▶ _Given records_
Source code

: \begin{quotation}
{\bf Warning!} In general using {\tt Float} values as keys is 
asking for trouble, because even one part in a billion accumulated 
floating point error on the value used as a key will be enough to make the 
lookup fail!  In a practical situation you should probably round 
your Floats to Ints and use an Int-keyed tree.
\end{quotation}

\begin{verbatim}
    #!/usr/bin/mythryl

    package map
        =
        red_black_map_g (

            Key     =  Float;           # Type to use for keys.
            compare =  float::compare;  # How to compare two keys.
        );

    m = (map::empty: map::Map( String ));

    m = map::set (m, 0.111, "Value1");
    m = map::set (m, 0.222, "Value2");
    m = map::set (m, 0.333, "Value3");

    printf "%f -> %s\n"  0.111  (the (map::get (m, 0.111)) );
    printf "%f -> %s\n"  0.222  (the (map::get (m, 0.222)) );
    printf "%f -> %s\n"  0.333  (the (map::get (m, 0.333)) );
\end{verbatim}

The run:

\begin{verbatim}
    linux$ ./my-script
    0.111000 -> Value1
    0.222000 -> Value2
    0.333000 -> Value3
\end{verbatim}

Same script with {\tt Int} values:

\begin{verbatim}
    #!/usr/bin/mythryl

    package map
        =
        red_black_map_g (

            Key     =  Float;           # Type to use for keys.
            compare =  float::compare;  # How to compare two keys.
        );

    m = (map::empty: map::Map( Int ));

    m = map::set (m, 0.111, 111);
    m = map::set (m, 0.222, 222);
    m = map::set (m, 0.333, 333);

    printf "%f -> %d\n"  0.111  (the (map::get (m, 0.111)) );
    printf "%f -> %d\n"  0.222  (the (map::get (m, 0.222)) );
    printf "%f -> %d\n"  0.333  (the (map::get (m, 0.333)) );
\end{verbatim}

▶ _Problem details_
Give the data again, exactly.

▶ _Expected answer_
Source code

: \begin{quotation}
{\bf Warning!} In general using {\tt Float} values as keys is 
asking for trouble, because even one part in a billion accumulated 
floating point error on the value used as a key will be enough to make the 
lookup fail!  In a practical situation you should probably round 
your Floats to Ints and use an Int-keyed tree.
\end{quotation}

\begin{verbatim}
    #!/usr/bin/mythryl

    package map
        =
        red_black_map_g (

            Key     =  Float;           # Type to use for keys.
            compare =  float::compare;  # How to compare two keys.
        );

    m = (map::empty: map::Map( String ));

    m = map::set (m, 0.111, "Value1");
    m = map::set (m, 0.222, "Value2");
    m = map::set (m, 0.333, "Value3");

    printf "%f -> %s\n"  0.111  (the (map::get (m, 0.111)) );
    printf "%f -> %s\n"  0.222  (the (map::get (m, 0.222)) );
    printf "%f -> %s\n"  0.333  (the (map::get (m, 0.333)) );
\end{verbatim}

The run:

\begin{verbatim}
    linux$ ./my-script
    0.111000 -> Value1
    0.222000 -> Value2
    0.333000 -> Value3
\end{verbatim}

Same script with {\tt Int} values:

\begin{verbatim}
    #!/usr/bin/mythryl

    package map
        =
        red_black_map_g (

            Key     =  Float;           # Type to use for keys.
            compare =  float::compare;  # How to compare two keys.
        );

    m = (map::empty: map::Map( Int ));

    m = map::set (m, 0.111, 111);
    m = map::set (m, 0.222, 222);
    m = map::set (m, 0.333, 333);

    printf "%f -> %d\n"  0.111  (the (map::get (m, 0.111)) );
    printf "%f -> %d\n"  0.222  (the (map::get (m, 0.222)) );
    printf "%f -> %d\n"  0.333  (the (map::get (m, 0.333)) );
\end{verbatim}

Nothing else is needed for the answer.